Friday, February 28, 2014

Bar None

The Louisiana Bar Journal recently published an analysis of the changes in the Louisiana Bar Exam and the effect those changes have had on passage rates. The changes, to say the least, haven't been well received by recent graduates seeking admission to the bar.

In fact, for the most recent July bar exam the overall passage rate was just over 50 percent.

Don't misunderstand. Simply because a person graduates from law school and is allowed to sit for the bar doesn't mean they should necessarily be granted a law license. Though my views on the subject have unsurprisingly changed some over the years, a bar exam should test whether the examinee is competent to practice law and nothing more.

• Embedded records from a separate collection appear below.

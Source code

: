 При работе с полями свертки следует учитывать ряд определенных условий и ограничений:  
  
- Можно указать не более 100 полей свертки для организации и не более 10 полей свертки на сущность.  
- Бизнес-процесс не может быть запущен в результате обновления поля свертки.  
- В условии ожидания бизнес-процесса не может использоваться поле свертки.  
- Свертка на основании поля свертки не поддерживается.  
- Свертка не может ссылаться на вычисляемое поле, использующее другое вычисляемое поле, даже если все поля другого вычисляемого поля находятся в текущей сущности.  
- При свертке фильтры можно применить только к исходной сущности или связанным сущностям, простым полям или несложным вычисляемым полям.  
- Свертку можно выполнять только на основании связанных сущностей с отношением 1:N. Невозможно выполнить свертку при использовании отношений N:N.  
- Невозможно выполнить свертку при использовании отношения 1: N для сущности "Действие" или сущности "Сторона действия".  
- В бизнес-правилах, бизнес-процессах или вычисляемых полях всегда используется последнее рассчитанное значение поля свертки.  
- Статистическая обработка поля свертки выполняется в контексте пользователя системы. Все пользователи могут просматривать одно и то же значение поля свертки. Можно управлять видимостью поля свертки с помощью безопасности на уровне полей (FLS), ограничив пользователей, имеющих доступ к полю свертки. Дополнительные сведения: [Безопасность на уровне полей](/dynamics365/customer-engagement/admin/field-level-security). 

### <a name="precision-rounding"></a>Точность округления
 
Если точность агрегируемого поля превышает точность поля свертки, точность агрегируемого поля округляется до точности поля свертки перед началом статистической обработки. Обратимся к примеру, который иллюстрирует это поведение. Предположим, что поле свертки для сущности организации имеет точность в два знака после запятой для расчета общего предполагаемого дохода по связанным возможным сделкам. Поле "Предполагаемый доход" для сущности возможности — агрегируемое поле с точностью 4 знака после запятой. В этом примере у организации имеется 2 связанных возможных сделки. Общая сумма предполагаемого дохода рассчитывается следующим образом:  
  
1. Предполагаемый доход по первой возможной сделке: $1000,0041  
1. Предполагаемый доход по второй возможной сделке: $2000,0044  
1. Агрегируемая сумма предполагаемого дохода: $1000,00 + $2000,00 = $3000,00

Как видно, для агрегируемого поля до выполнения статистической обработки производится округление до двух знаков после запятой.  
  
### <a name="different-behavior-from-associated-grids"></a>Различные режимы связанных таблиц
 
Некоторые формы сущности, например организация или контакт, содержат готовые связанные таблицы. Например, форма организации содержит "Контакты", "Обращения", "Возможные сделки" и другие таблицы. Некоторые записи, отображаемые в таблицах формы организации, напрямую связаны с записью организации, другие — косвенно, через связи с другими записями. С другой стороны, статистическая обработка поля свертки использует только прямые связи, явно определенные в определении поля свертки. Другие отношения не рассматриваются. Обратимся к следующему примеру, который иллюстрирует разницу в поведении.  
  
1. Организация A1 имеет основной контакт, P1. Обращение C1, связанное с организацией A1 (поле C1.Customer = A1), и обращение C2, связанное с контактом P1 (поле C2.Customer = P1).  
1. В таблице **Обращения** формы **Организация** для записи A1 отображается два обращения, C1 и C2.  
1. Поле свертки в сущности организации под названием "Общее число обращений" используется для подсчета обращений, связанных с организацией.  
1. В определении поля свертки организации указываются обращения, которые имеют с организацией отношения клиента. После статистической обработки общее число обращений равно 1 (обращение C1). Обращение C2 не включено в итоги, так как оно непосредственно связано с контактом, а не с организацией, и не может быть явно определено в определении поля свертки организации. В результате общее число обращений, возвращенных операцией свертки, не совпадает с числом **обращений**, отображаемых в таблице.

It shouldn't test the ability to memorize volumes of material. It shouldn't test endurance. It shouldn't test writing ability (or at least not exclusively).

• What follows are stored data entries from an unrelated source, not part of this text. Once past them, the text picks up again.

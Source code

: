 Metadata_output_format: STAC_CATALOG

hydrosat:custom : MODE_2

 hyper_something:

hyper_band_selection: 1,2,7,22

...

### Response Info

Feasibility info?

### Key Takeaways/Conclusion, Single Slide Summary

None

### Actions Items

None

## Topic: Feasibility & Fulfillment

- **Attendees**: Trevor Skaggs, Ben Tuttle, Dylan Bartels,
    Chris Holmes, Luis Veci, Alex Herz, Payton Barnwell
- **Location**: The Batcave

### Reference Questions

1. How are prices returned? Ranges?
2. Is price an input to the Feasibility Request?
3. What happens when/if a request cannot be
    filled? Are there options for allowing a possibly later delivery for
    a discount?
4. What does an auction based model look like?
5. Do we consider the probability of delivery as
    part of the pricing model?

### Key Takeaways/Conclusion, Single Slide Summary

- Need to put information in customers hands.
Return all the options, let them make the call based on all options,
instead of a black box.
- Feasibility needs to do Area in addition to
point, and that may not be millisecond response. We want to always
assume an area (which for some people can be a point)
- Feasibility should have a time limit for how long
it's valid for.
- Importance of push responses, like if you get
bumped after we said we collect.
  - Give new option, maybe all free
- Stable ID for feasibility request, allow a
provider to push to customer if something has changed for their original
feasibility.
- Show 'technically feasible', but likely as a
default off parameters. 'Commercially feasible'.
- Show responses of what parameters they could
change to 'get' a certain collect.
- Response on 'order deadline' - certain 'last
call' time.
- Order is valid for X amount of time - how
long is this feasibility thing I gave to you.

And a bar exam shouldn't be secretive. One of the changes I strongly disagree with in Louisiana's bar exam is that essay testing would be blind, that is the examinees wouldn't know when specific subject were being tested. That smacks of unfairness. We usually don't allow attorneys to be secretive in their dealings with the court or opposing counsel. And when we do -- when ex parte motions are allowed -- there has to be a good reason.

The bar examiners also apparently are now prohibited from reusing old exam questions. Again, that just seems fundamentally unfair. I'm not an advocate of reusing the same questions every year, or two years, or five years. But using similar questions, structured in a similar manner, examining similar areas of law, and publishing the old questions certainly gave examinees a chance to get a sense of what the exam would cover and, perhaps as importantly, lessened some of their anxiety in a pressure-packed situation.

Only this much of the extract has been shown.